Saved entries:
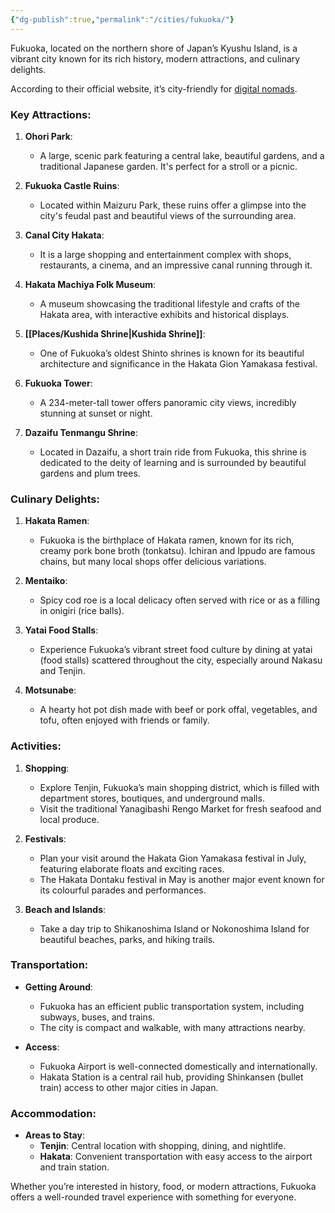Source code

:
 ```yaml
---
{"dg-publish":true,"permalink":"/cities/fukuoka/"}
---
```


Fukuoka, located on the northern shore of Japan’s Kyushu Island, is a vibrant city known for its rich history, modern attractions, and culinary delights.

According to their official website, it’s city-friendly for [digital nomads](https://gofukuoka.jp/digitalnomad/).

### Key Attractions:

1. **Ohori Park**:
   - A large, scenic park featuring a central lake, beautiful gardens, and a traditional Japanese garden. It's perfect for a stroll or a picnic.

2. **Fukuoka Castle Ruins**:
   - Located within Maizuru Park, these ruins offer a glimpse into the city's feudal past and beautiful views of the surrounding area.

3. **Canal City Hakata**:
   - It is a large shopping and entertainment complex with shops, restaurants, a cinema, and an impressive canal running through it.

4. **Hakata Machiya Folk Museum**:
   - A museum showcasing the traditional lifestyle and crafts of the Hakata area, with interactive exhibits and historical displays.

5. **[[Places/Kushida Shrine\|Kushida Shrine]]**:
   - One of Fukuoka’s oldest Shinto shrines is known for its beautiful architecture and significance in the Hakata Gion Yamakasa festival.

6. **Fukuoka Tower**:
   - A 234-meter-tall tower offers panoramic city views, incredibly stunning at sunset or night.

7. **Dazaifu Tenmangu Shrine**:
   - Located in Dazaifu, a short train ride from Fukuoka, this shrine is dedicated to the deity of learning and is surrounded by beautiful gardens and plum trees.

### Culinary Delights:

1. **Hakata Ramen**:
   - Fukuoka is the birthplace of Hakata ramen, known for its rich, creamy pork bone broth (tonkatsu). Ichiran and Ippudo are famous chains, but many local shops offer delicious variations.

2. **Mentaiko**:
   - Spicy cod roe is a local delicacy often served with rice or as a filling in onigiri (rice balls).

3. **Yatai Food Stalls**:
   - Experience Fukuoka’s vibrant street food culture by dining at yatai (food stalls) scattered throughout the city, especially around Nakasu and Tenjin.

4. **Motsunabe**:
   - A hearty hot pot dish made with beef or pork offal, vegetables, and tofu, often enjoyed with friends or family.

### Activities:

1. **Shopping**:
   - Explore Tenjin, Fukuoka’s main shopping district, which is filled with department stores, boutiques, and underground malls.
   - Visit the traditional Yanagibashi Rengo Market for fresh seafood and local produce.

2. **Festivals**:
   - Plan your visit around the Hakata Gion Yamakasa festival in July, featuring elaborate floats and exciting races.
   - The Hakata Dontaku festival in May is another major event known for its colourful parades and performances.

3. **Beach and Islands**:
   - Take a day trip to Shikanoshima Island or Nokonoshima Island for beautiful beaches, parks, and hiking trails.

### Transportation:

- **Getting Around**:
  - Fukuoka has an efficient public transportation system, including subways, buses, and trains.
  - The city is compact and walkable, with many attractions nearby.

- **Access**:
  - Fukuoka Airport is well-connected domestically and internationally.
  - Hakata Station is a central rail hub, providing Shinkansen (bullet train) access to other major cities in Japan.

### Accommodation:

- **Areas to Stay**:
  - **Tenjin**: Central location with shopping, dining, and nightlife.
  - **Hakata**: Convenient transportation with easy access to the airport and train station.

Whether you’re interested in history, food, or modern attractions, Fukuoka offers a well-rounded travel experience with something for everyone.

_Work instruction_.
Please give an exact copy of the entries above, from the line with "3. **Yatai Food" down to the line with "- Explore Tenjin, Fukuoka’s", inclusive, and nothing else.

_Answer area_.
3. **Yatai Food Stalls**:
   - Experience Fukuoka’s vibrant street food culture by dining at yatai (food stalls) scattered throughout the city, especially around Nakasu and Tenjin.

4. **Motsunabe**:
   - A hearty hot pot dish made with beef or pork offal, vegetables, and tofu, often enjoyed with friends or family.

### Activities:

1. **Shopping**:
   - Explore Tenjin, Fukuoka’s main shopping district, which is filled with department stores, boutiques, and underground malls.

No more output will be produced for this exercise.